Among the entries that follow, how many lines contain the string "import"? Write the number alone.

--- Data for the task Enclosed Below ---

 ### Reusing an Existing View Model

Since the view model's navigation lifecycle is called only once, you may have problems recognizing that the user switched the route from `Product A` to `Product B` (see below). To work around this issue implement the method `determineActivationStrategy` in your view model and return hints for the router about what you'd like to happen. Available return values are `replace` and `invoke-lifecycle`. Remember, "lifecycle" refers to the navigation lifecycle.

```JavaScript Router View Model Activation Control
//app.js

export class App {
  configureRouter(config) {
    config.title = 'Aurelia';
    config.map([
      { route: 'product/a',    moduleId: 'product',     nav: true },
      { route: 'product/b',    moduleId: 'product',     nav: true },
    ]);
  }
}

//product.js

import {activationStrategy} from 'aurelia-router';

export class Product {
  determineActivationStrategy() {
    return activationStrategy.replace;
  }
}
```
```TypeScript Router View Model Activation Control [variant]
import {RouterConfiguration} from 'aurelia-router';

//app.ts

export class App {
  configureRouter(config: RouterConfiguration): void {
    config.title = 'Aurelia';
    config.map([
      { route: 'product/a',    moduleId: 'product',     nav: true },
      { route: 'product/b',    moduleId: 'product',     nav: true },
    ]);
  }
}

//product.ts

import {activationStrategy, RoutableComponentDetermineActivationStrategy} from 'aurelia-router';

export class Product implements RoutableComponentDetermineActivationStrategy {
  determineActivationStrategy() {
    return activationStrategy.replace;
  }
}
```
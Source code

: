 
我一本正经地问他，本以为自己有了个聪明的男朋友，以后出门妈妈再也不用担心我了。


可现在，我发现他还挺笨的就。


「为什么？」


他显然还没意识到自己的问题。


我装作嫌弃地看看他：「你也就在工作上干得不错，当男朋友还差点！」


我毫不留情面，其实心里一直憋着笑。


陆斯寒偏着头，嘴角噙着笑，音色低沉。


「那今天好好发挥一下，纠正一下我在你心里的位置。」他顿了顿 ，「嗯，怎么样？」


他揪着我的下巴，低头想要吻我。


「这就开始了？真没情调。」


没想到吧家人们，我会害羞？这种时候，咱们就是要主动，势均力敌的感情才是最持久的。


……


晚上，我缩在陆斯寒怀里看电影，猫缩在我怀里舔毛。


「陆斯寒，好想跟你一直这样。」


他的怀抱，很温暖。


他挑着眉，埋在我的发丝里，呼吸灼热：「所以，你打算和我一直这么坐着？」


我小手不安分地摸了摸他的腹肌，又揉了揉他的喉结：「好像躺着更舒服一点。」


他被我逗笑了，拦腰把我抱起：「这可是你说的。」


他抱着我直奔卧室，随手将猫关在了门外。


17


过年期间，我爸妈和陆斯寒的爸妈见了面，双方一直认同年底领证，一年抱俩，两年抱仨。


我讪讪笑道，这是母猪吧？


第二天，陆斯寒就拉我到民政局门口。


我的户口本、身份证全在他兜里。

--- End of Enclosed Data for the task ---

**Task solution**
3